*DATASET EXCERPTS*:
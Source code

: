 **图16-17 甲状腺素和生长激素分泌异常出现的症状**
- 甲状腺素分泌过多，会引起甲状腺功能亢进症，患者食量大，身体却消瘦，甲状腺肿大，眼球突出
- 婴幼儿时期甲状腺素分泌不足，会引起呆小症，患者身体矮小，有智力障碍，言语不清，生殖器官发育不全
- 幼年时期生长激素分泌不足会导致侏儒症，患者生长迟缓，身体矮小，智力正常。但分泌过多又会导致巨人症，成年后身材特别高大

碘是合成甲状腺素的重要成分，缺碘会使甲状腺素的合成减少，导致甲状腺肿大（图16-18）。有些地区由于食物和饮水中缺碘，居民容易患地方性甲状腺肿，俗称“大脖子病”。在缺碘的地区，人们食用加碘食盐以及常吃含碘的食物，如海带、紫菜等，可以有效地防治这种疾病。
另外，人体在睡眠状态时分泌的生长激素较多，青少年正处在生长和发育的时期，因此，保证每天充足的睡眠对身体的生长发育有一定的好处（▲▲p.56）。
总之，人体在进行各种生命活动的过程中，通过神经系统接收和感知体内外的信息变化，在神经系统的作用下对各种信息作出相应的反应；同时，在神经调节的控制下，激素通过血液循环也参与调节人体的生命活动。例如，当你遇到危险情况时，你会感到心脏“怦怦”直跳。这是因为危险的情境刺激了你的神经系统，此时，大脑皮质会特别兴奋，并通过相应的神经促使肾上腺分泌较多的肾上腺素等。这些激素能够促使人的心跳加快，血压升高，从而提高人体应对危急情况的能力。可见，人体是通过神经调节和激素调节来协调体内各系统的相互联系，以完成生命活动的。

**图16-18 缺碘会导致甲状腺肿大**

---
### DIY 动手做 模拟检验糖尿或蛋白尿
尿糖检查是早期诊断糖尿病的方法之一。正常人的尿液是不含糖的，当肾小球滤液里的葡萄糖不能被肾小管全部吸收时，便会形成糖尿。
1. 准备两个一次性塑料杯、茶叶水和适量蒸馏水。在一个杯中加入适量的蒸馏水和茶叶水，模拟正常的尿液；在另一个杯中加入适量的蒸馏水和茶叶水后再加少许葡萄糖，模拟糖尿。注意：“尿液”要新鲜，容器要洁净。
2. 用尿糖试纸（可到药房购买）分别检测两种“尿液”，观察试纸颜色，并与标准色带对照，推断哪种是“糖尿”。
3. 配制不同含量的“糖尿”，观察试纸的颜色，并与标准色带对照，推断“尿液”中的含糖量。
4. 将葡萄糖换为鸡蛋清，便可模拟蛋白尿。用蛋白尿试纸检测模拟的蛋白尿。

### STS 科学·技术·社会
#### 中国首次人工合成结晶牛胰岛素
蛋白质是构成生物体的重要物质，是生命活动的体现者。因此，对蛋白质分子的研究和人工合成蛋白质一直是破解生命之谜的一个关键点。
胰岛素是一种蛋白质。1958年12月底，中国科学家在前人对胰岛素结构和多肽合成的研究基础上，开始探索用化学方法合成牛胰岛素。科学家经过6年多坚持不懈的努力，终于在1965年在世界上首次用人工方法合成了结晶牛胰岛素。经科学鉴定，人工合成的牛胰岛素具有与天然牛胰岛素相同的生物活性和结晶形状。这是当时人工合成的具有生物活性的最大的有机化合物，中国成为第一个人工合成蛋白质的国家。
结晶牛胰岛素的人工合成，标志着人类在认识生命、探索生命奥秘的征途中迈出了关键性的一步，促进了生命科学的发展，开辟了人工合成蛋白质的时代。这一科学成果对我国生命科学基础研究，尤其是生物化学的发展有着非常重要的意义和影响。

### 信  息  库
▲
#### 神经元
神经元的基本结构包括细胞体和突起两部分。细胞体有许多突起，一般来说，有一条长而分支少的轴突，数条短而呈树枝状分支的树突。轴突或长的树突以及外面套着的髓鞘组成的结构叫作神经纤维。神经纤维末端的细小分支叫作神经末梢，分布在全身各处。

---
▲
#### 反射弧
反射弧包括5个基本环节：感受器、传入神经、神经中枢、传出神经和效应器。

*EXERCISE OBJECTIVE*:
Output the full listing again, exactly as it stands above.

*RESULT OF THIS EXERCISE*:
Source code

: **图16-17 甲状腺素和生长激素分泌异常出现的症状**
- 甲状腺素分泌过多，会引起甲状腺功能亢进症，患者食量大，身体却消瘦，甲状腺肿大，眼球突出
- 婴幼儿时期甲状腺素分泌不足，会引起呆小症，患者身体矮小，有智力障碍，言语不清，生殖器官发育不全
- 幼年时期生长激素分泌不足会导致侏儒症，患者生长迟缓，身体矮小，智力正常。但分泌过多又会导致巨人症，成年后身材特别高大

碘是合成甲状腺素的重要成分，缺碘会使甲状腺素的合成减少，导致甲状腺肿大（图16-18）。有些地区由于食物和饮水中缺碘，居民容易患地方性甲状腺肿，俗称“大脖子病”。在缺碘的地区，人们食用加碘食盐以及常吃含碘的食物，如海带、紫菜等，可以有效地防治这种疾病。
另外，人体在睡眠状态时分泌的生长激素较多，青少年正处在生长和发育的时期，因此，保证每天充足的睡眠对身体的生长发育有一定的好处（▲▲p.56）。
总之，人体在进行各种生命活动的过程中，通过神经系统接收和感知体内外的信息变化，在神经系统的作用下对各种信息作出相应的反应；同时，在神经调节的控制下，激素通过血液循环也参与调节人体的生命活动。例如，当你遇到危险情况时，你会感到心脏“怦怦”直跳。这是因为危险的情境刺激了你的神经系统，此时，大脑皮质会特别兴奋，并通过相应的神经促使肾上腺分泌较多的肾上腺素等。这些激素能够促使人的心跳加快，血压升高，从而提高人体应对危急情况的能力。可见，人体是通过神经调节和激素调节来协调体内各系统的相互联系，以完成生命活动的。

**图16-18 缺碘会导致甲状腺肿大**

---
### DIY 动手做 模拟检验糖尿或蛋白尿
尿糖检查是早期诊断糖尿病的方法之一。正常人的尿液是不含糖的，当肾小球滤液里的葡萄糖不能被肾小管全部吸收时，便会形成糖尿。
1. 准备两个一次性塑料杯、茶叶水和适量蒸馏水。在一个杯中加入适量的蒸馏水和茶叶水，模拟正常的尿液；在另一个杯中加入适量的蒸馏水和茶叶水后再加少许葡萄糖，模拟糖尿。注意：“尿液”要新鲜，容器要洁净。
2. 用尿糖试纸（可到药房购买）分别检测两种“尿液”，观察试纸颜色，并与标准色带对照，推断哪种是“糖尿”。
3. 配制不同含量的“糖尿”，观察试纸的颜色，并与标准色带对照，推断“尿液”中的含糖量。
4. 将葡萄糖换为鸡蛋清，便可模拟蛋白尿。用蛋白尿试纸检测模拟的蛋白尿。

### STS 科学·技术·社会
#### 中国首次人工合成结晶牛胰岛素
蛋白质是构成生物体的重要物质，是生命活动的体现者。因此，对蛋白质分子的研究和人工合成蛋白质一直是破解生命之谜的一个关键点。
胰岛素是一种蛋白质。1958年12月底，中国科学家在前人对胰岛素结构和多肽合成的研究基础上，开始探索用化学方法合成牛胰岛素。科学家经过6年多坚持不懈的努力，终于在1965年在世界上首次用人工方法合成了结晶牛胰岛素。经科学鉴定，人工合成的牛胰岛素具有与天然牛胰岛素相同的生物活性和结晶形状。这是当时人工合成的具有生物活性的最大的有机化合物，中国成为第一个人工合成蛋白质的国家。
结晶牛胰岛素的人工合成，标志着人类在认识生命、探索生命奥秘的征途中迈出了关键性的一步，促进了生命科学的发展，开辟了人工合成蛋白质的时代。这一科学成果对我国生命科学基础研究，尤其是生物化学的发展有着非常重要的意义和影响。

### 信  息  库
▲
#### 神经元
神经元的基本结构包括细胞体和突起两部分。细胞体有许多突起，一般来说，有一条长而分支少的轴突，数条短而呈树枝状分支的树突。轴突或长的树突以及外面套着的髓鞘组成的结构叫作神经纤维。神经纤维末端的细小分支叫作神经末梢，分布在全身各处。

---
▲
#### 反射弧
反射弧包括5个基本环节：感受器、传入神经、神经中枢、传出神经和效应器。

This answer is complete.